ACTIVITY -
Could you please reproduce the entries exactly, leaving out any pictures?

DATA EXCERPTS -
* * * * *
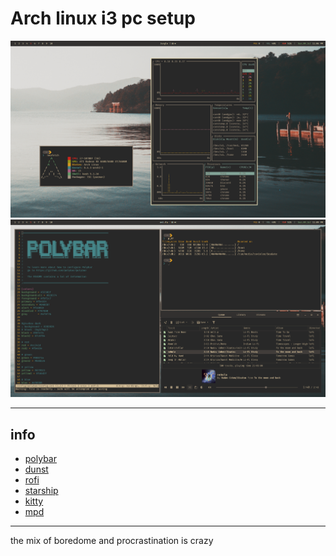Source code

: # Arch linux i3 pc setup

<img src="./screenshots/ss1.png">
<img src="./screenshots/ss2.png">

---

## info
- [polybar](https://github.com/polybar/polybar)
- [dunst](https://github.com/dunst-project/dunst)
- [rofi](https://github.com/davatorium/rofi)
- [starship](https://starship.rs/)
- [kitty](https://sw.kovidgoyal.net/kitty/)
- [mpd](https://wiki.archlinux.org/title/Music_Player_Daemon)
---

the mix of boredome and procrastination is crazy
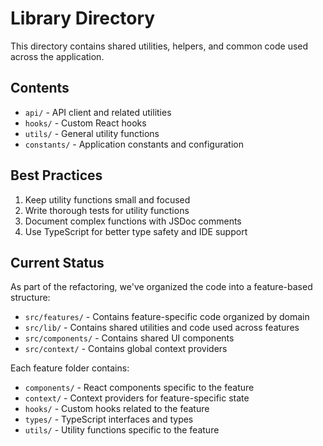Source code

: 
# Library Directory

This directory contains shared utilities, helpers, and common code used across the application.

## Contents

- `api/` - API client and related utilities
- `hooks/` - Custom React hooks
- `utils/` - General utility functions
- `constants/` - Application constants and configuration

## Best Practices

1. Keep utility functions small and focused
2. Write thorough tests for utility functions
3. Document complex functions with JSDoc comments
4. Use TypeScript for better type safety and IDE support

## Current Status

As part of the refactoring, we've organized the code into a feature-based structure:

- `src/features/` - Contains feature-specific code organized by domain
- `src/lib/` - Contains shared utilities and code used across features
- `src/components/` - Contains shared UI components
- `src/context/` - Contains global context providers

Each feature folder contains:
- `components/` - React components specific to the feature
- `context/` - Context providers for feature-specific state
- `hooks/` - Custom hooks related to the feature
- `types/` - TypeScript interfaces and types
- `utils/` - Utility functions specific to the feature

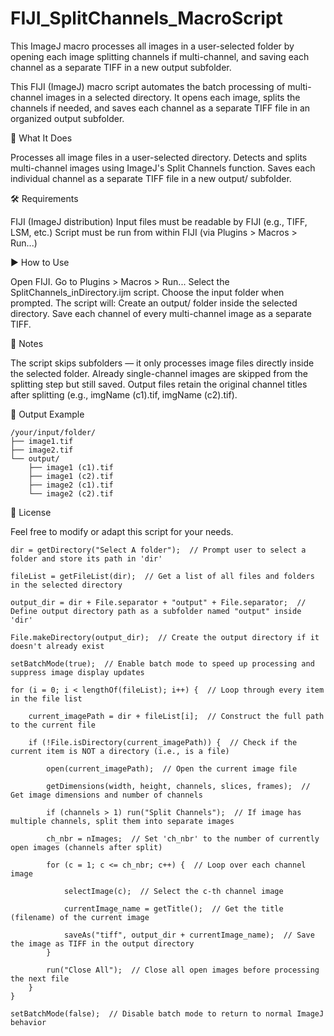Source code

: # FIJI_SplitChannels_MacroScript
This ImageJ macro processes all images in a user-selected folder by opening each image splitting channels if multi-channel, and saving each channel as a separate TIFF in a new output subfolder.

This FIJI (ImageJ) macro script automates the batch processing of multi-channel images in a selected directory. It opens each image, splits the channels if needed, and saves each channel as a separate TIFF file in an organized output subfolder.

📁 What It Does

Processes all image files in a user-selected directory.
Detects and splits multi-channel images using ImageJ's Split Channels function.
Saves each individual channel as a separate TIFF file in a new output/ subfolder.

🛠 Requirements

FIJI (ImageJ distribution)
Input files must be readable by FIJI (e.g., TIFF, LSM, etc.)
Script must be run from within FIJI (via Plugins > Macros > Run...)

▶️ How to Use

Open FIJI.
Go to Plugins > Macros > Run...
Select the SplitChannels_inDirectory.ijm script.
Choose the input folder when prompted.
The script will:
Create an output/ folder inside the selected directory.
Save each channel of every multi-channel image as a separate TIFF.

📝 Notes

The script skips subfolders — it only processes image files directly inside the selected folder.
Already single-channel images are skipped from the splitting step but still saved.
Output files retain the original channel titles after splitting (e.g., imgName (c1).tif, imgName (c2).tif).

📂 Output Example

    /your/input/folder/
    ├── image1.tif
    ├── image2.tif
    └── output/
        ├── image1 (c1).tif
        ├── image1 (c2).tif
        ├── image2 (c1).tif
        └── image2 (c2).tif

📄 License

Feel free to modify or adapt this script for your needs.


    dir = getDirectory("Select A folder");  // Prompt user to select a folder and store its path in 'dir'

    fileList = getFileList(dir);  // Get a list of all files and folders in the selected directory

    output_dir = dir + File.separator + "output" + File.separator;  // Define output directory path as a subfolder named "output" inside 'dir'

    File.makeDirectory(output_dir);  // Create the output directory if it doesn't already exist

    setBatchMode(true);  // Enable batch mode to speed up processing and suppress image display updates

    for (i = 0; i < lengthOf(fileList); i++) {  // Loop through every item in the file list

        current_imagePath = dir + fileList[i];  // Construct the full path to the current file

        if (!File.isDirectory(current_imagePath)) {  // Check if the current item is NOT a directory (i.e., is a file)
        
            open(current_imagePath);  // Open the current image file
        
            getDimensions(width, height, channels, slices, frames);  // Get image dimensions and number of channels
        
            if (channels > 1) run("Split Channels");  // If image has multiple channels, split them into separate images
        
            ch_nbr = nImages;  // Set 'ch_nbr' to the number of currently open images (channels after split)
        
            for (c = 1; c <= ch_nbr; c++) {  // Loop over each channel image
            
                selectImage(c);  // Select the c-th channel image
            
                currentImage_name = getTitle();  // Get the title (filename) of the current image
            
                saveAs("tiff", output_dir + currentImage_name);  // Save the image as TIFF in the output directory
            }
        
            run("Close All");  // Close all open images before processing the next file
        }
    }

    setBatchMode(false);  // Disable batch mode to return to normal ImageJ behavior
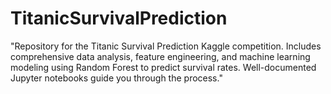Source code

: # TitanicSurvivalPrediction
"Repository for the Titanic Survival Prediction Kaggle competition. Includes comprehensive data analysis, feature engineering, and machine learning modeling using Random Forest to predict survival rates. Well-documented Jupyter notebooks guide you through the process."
* * * * *
ANSWER TO THIS TASK -
Source code

: # Arch linux i3 pc setup

<img src="./screenshots/ss1.png">
<img src="./screenshots/ss2.png">

---

## info
- [polybar](https://github.com/polybar/polybar)
- [dunst](https://github.com/dunst-project/dunst)
- [rofi](https://github.com/davatorium/rofi)
- [starship](https://starship.rs/)
- [kitty](https://sw.kovidgoyal.net/kitty/)
- [mpd](https://wiki.archlinux.org/title/Music_Player_Daemon)
---

the mix of boredome and procrastination is crazy
Source code

: 
# Library Directory

This directory contains shared utilities, helpers, and common code used across the application.

## Contents

- `api/` - API client and related utilities
- `hooks/` - Custom React hooks
- `utils/` - General utility functions
- `constants/` - Application constants and configuration

## Best Practices

1. Keep utility functions small and focused
2. Write thorough tests for utility functions
3. Document complex functions with JSDoc comments
4. Use TypeScript for better type safety and IDE support

## Current Status

As part of the refactoring, we've organized the code into a feature-based structure:

- `src/features/` - Contains feature-specific code organized by domain
- `src/lib/` - Contains shared utilities and code used across features
- `src/components/` - Contains shared UI components
- `src/context/` - Contains global context providers

Each feature folder contains:
- `components/` - React components specific to the feature
- `context/` - Context providers for feature-specific state
- `hooks/` - Custom hooks related to the feature
- `types/` - TypeScript interfaces and types
- `utils/` - Utility functions specific to the feature

Source code

: # FIJI_SplitChannels_MacroScript
This ImageJ macro processes all images in a user-selected folder by opening each image splitting channels if multi-channel, and saving each channel as a separate TIFF in a new output subfolder.

This FIJI (ImageJ) macro script automates the batch processing of multi-channel images in a selected directory. It opens each image, splits the channels if needed, and saves each channel as a separate TIFF file in an organized output subfolder.

📁 What It Does

Processes all image files in a user-selected directory.
Detects and splits multi-channel images using ImageJ's Split Channels function.
Saves each individual channel as a separate TIFF file in a new output/ subfolder.

🛠 Requirements

FIJI (ImageJ distribution)
Input files must be readable by FIJI (e.g., TIFF, LSM, etc.)
Script must be run from within FIJI (via Plugins > Macros > Run...)

▶️ How to Use

Open FIJI.
Go to Plugins > Macros > Run...
Select the SplitChannels_inDirectory.ijm script.
Choose the input folder when prompted.
The script will:
Create an output/ folder inside the selected directory.
Save each channel of every multi-channel image as a separate TIFF.

📝 Notes

The script skips subfolders — it only processes image files directly inside the selected folder.
Already single-channel images are skipped from the splitting step but still saved.
Output files retain the original channel titles after splitting (e.g., imgName (c1).tif, imgName (c2).tif).

📂 Output Example

    /your/input/folder/
    ├── image1.tif
    ├── image2.tif
    └── output/
        ├── image1 (c1).tif
        ├── image1 (c2).tif
        ├── image2 (c1).tif
        └── image2 (c2).tif

📄 License

Feel free to modify or adapt this script for your needs.


    dir = getDirectory("Select A folder");  // Prompt user to select a folder and store its path in 'dir'

    fileList = getFileList(dir);  // Get a list of all files and folders in the selected directory

    output_dir = dir + File.separator + "output" + File.separator;  // Define output directory path as a subfolder named "output" inside 'dir'

    File.makeDirectory(output_dir);  // Create the output directory if it doesn't already exist

    setBatchMode(true);  // Enable batch mode to speed up processing and suppress image display updates

    for (i = 0; i < lengthOf(fileList); i++) {  // Loop through every item in the file list

        current_imagePath = dir + fileList[i];  // Construct the full path to the current file

        if (!File.isDirectory(current_imagePath)) {  // Check if the current item is NOT a directory (i.e., is a file)
        
            open(current_imagePath);  // Open the current image file
        
            getDimensions(width, height, channels, slices, frames);  // Get image dimensions and number of channels
        
            if (channels > 1) run("Split Channels");  // If image has multiple channels, split them into separate images
        
            ch_nbr = nImages;  // Set 'ch_nbr' to the number of currently open images (channels after split)
        
            for (c = 1; c <= ch_nbr; c++) {  // Loop over each channel image
            
                selectImage(c);  // Select the c-th channel image
            
                currentImage_name = getTitle();  // Get the title (filename) of the current image
            
                saveAs("tiff", output_dir + currentImage_name);  // Save the image as TIFF in the output directory
            }
        
            run("Close All");  // Close all open images before processing the next file
        }
    }

    setBatchMode(false);  // Disable batch mode to return to normal ImageJ behavior
Source code

: # TitanicSurvivalPrediction
"Repository for the Titanic Survival Prediction Kaggle competition. Includes comprehensive data analysis, feature engineering, and machine learning modeling using Random Forest to predict survival rates. Well-documented Jupyter notebooks guide you through the process."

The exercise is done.